Abstract: The National Aeronautics and Space Administration (NASA) Composite Technology for Exploration (CTE) project is chartered to advance lightweight joint concepts for Space Launch System class structures. These structures are highly loaded, up to 8 meters in diameter, and enable NASA's exploration to the Moon, Mars and beyond. In support of this project, a study was performed on damage and repair of composite lap joints adhesively bonded to composite sandwich panels. Composite bonded repair development is important for the supportability and maintainability of composite structures.

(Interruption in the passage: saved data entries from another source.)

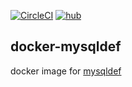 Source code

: [![CircleCI](https://circleci.com/gh/guitarrapc/docker-mysqldef.svg?style=svg)](https://circleci.com/gh/guitarrapc/docker-mysqldef) [![hub](https://img.shields.io/docker/pulls/guitarrapc/docker-mysqldef.svg)](https://hub.docker.com/r/guitarrapc/docker-mysqldef/)


## docker-mysqldef

docker image for [mysqldef](https://github.com/k0kubun/sqldef)
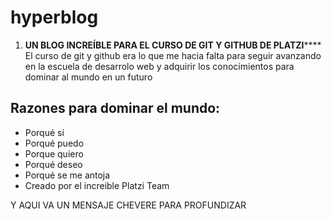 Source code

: # hyperblog
1. **UN BLOG INCREÍBLE PARA EL CURSO DE GIT Y GITHUB DE PLATZI******
El curso de git y github era lo que me hacia falta para seguir avanzando en la escuela de desarrolo web y adquirir los conocimientos para dominar al mundo en un futuro
## Razones para dominar el mundo:
* Porqué sí
* Porqué puedo
* Porque quiero
* Porqué deseo
* Porqué se me antoja
* Creado por el increible Platzi Team

Y AQUI VA UN MENSAJE CHEVERE PARA PROFUNDIZAR 
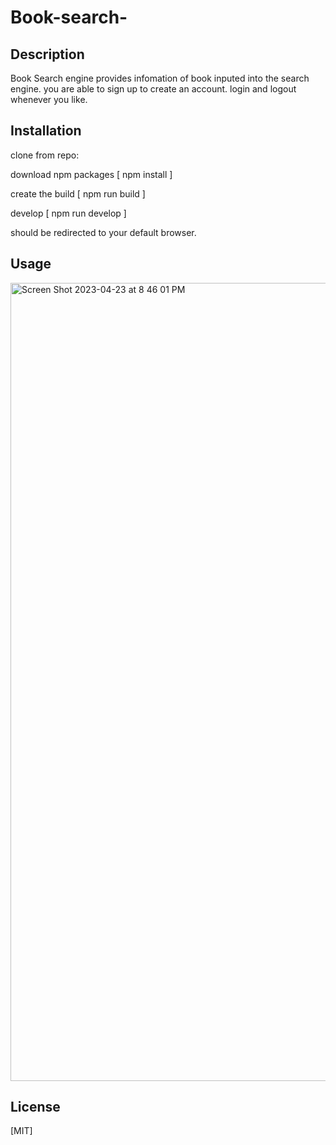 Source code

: # Book-search-

## Description
Book Search engine provides infomation of book inputed into the search engine. 
you are able to sign up to create an account.
login and logout whenever you like.

## Installation

clone from repo:

download npm packages [ npm install ]

create the build  [ npm run build ]

develop [ npm run develop ]

should be redirected to your default browser. 




## Usage

<img width="1277" alt="Screen Shot 2023-04-23 at 8 46 01 PM" src="https://user-images.githubusercontent.com/117128880/233876569-f51ae3ed-d9f9-4668-9f01-06c312e25cfb.png">

## License

[MIT]
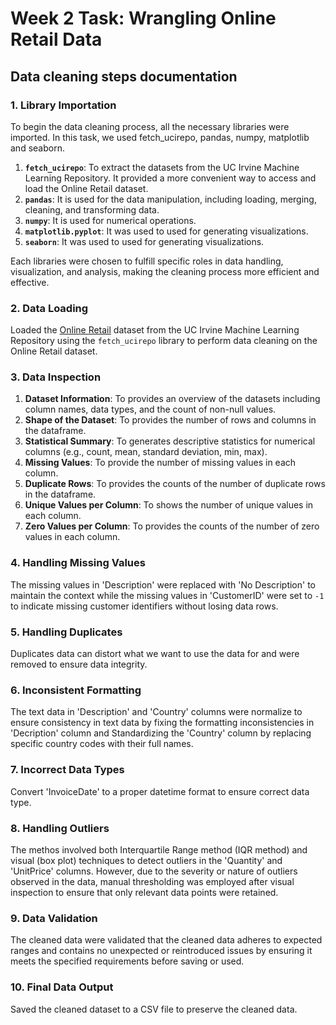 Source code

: # Week 2 Task: Wrangling Online Retail Data

## Data cleaning steps documentation

### **1. Library Importation**
To begin the data cleaning process, all the necessary libraries were imported. In this task, we used fetch_ucirepo, pandas, numpy, matplotlib and seaborn.

1. **`fetch_ucirepo`**: To extract the datasets from the UC Irvine Machine Learning Repository. It provided a more convenient way to access and load the Online Retail dataset.
2. **`pandas`**: It is used for the data manipulation, including loading, merging, cleaning, and transforming data.
3. **`numpy`**: It is used for numerical operations.
4. **`matplotlib.pyplot`**: It was used to used for generating visualizations.
5. **`seaborn`**: It was used to used for generating visualizations.

Each libraries were chosen to fulfill specific roles in data handling, visualization, and analysis, making the cleaning process more efficient and effective.

### **2. Data Loading**
Loaded the [Online Retail](http://archive.ics.uci.edu/dataset/352/online+retail) dataset from the UC Irvine Machine Learning Repository using the `fetch_ucirepo` library to perform data cleaning on the Online Retail dataset.

### **3. Data Inspection**
1. **Dataset Information**: To provides an overview of the datasets including column names, data types, and the count of non-null values.
2. **Shape of the Dataset**: To provides the number of rows and columns in the dataframe.
3. **Statistical Summary**: To generates descriptive statistics for numerical columns (e.g., count, mean, standard deviation, min, max).
4. **Missing Values**: To provide the number of missing values in each column.
5. **Duplicate Rows**: To provides the counts of the number of duplicate rows in the dataframe.
6. **Unique Values per Column**: To shows the number of unique values in each column.
7. **Zero Values per Column**: To provides the counts of the number of zero values in each column.

### **4. Handling Missing Values**
The missing values in 'Description' were replaced with 'No Description' to maintain the context while the missing values in 'CustomerID' were set to `-1` to indicate missing customer identifiers without losing data rows.

### **5. Handling Duplicates**
Duplicates data can distort what we want to use the data for and were removed to ensure data integrity.

### **6. Inconsistent Formatting**
The text data in 'Description' and 'Country' columns were normalize to ensure consistency in text data by fixing the formatting inconsistencies in 'Decription' column and Standardizing the 'Country' column by replacing specific country codes with their full names.

### **7. Incorrect Data Types**
Convert 'InvoiceDate' to a proper datetime format to ensure correct data type.

### **8. Handling Outliers**
The methos involved both Interquartile Range method (IQR method) and visual (box plot) techniques to detect outliers in the 'Quantity' and 'UnitPrice' columns. However, due to the severity or nature of outliers observed in the data, manual thresholding was employed after visual inspection to ensure that only relevant data points were retained. 

### **9. Data Validation**
The cleaned data were validated that the cleaned data adheres to expected ranges and contains no unexpected or reintroduced issues by ensuring it meets the specified requirements before saving or used.

### **10. Final Data Output**
Saved the cleaned dataset to a CSV file to preserve the cleaned data.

Qualified repairs are critical for launch vehicles and spacecraft that are in final processing to ensure timely and successful flights. Some of the challenges of performing a repair at the launch site is limited access due to both the assembled configuration and platform access to the vehicle, and working in an uncontrolled environment. Although composite repairs are common on aircraft, aerospace structures have structural and thermal profiles which are different than aircraft and require different considerations. For both aerospace and aircraft, adhesive bonding is still very restricted due to concerns with the durability and reliability of a bond compared to bolted joints, including for repairs. This is due to the sensitivity of the bonding process, including adequate surface preparation and proper adhesive curing. NASA does not currently have specific requirements or a standard repair manual for composite bonded repairs. This study documents the results of the impact damage testing and repair process used on the bonded joints. Additionally, the critical requirements and process controls that are needed to perform high quality repairs at the launch site are discussed.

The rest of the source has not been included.